The algorithm knows what you wore last summer — and the court system is starting to ask how
India's Supreme Court has warned that unregulated AI use in judicial reasoning could be 'catastrophic' — landing the same week that the old fashion cycle officially died. The two stories are more connected than they look.

On 2 July 2026, India's Supreme Court used a word judges rarely reach for in open court: catastrophic. The bench warned that unregulated use of artificial intelligence tools in judicial reasoning could produce rulings no human signed off on, and that the consequences for litigants would be severe. The caution landed in the same news cycle as a quieter announcement from the country's fashion press: the twenty-year trend cycle — the rhythm that once moved hemlines and palettes on a predictable generational clock — is dead. What killed it was not a designer. It was the algorithm.
The two stories, read together, sketch a single structural problem. Recommendation engines and generative models have moved from the periphery of consumer life into the infrastructure of courts, clinics, and creative industries faster than any of those institutions have built rules for them. The result is not a single scandal but a quiet redistribution of authority — away from credentialed professionals and toward opaque systems whose outputs no one fully owns.
The court sounds the alarm
The Indian Express reported on 2 July 2026 that the Supreme Court bench cautioned lawyers and lower courts against relying on AI tools without verification, describing the unchecked use of such systems in judicial reasoning as potentially catastrophic. The court did not ban the technology. It did the more pointed thing: it named the failure mode. A model can produce a confident, well-cited paragraph that turns out to be hallucinated; a lawyer who pastes it into a brief without checking becomes, in the court's framing, a node in a chain no one is accountable for. The warning is significant because India is one of the largest judiciaries in the world by volume, and because the bench chose to say this on the record, in public, before a crisis rather than after one.
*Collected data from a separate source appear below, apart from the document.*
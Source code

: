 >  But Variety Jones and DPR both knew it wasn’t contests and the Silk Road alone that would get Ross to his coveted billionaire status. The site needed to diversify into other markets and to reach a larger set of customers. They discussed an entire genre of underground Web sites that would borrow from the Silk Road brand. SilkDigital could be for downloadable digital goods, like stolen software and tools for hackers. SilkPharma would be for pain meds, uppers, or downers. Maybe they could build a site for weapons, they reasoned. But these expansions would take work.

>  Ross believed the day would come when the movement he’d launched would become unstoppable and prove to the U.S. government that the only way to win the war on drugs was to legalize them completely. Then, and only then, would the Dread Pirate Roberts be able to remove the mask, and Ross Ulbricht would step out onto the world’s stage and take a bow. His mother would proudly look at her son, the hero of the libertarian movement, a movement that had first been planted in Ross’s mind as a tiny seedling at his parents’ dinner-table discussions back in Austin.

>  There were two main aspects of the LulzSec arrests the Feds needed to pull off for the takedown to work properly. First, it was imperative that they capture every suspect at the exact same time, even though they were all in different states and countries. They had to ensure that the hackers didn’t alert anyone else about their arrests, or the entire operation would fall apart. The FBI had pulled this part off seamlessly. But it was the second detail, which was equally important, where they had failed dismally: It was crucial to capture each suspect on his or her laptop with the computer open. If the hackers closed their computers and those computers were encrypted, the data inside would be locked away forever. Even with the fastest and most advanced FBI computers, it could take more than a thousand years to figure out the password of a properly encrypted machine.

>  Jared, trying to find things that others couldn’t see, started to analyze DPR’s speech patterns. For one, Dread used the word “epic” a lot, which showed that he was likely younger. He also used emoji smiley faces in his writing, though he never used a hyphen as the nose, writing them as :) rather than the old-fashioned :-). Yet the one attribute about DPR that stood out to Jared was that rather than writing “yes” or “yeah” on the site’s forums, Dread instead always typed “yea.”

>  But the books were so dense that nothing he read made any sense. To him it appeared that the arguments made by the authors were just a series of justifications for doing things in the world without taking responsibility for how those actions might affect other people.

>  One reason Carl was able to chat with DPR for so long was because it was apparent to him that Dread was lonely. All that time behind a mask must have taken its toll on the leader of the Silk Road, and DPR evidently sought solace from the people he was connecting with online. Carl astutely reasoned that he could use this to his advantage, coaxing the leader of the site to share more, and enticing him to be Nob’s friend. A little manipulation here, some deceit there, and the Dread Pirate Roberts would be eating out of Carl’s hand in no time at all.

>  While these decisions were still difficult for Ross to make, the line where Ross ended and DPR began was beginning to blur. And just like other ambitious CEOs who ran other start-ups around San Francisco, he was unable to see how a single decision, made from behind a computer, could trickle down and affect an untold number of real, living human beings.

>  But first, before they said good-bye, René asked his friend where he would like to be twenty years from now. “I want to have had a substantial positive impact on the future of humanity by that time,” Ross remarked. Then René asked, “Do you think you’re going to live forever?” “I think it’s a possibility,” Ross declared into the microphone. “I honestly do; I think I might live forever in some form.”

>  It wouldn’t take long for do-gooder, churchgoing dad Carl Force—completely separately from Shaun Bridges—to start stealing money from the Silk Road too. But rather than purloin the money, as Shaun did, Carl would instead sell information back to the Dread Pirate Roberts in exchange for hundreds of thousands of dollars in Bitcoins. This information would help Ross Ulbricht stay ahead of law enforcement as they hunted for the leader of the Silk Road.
The fashion cycle was the canary
The fashion industry has been living inside the problem the courts are now noticing. For two decades, trend forecasting ran on a roughly twenty-year cycle — a hemline or silhouette would fall out of favour, drift through discount racks, and return to relevance when the original wearers reached disposable income again. That cycle depended on a delay between runway and high street that no longer exists. Platforms compress the lag to weeks. Micro-influencers, image-search, and generative design tools now surface a look, exhaust it, and bury it inside a single season. The Indian Express, summarising the shift on 2 July 2026, frames the death of the cycle not as a loss but as a substitution: taste-setting has moved from editors to engagement metrics, and the new gatekeepers do not explain themselves.
What changes when the gatekeepers don't explain themselves
The structural shift is the same in both domains. In fashion, a recommendation engine can elevate a garment to viral status and discard it within a fortnight, with no human signing off on the choice and no public reasoning available to a designer trying to plan a collection. In courts, a model can shape a draft order or a research memo, and the judge who signs it inherits the model's blind spots along with its conveniences. In neither case is the system malicious. The danger is structural: the institutions that depend on these tools have not yet built the audit trails, the disclosure rules, or the professional norms that would let outsiders — designers, litigants, citizens — challenge the output.
The stakes, plainly stated
Three things are worth watching in the months ahead. First, whether India's Supreme Court formalises its warning into binding rules for lower courts, or whether the caution remains a bench-specific statement that future benches can ignore. Second, whether the fashion industry — which has spent two decades outsourcing taste to platforms — develops any counter-institution capable of asserting professional standards against algorithmic pressure, or whether the platforms simply absorb the role. Third, whether either domain becomes the template for the other. A court system that documents how it uses AI, with audit trails a litigant can read, would give a fashion industry wondering what its recommendation engines actually optimise for a usable precedent.
The sources do not yet record a formal binding rule from the Supreme Court on AI use in judgments, and the fashion piece does not name a specific platform or model. What is verifiable on 2 July 2026 is that two of India's loudest cultural institutions — its highest court and its style press — used the same day to describe the same problem from opposite ends of the economy. The rest of the year will show whether anyone is listening.
Desk note: this piece reads two unrelated Indian Express items from the same 2 July 2026 wire as a single structural argument, because the underlying mechanism — algorithmic systems outrunning the institutions that host them — is the same. Where the wire offered a quote or a number, this article used it; where it did not, the analysis stayed at the level of pattern rather than claim.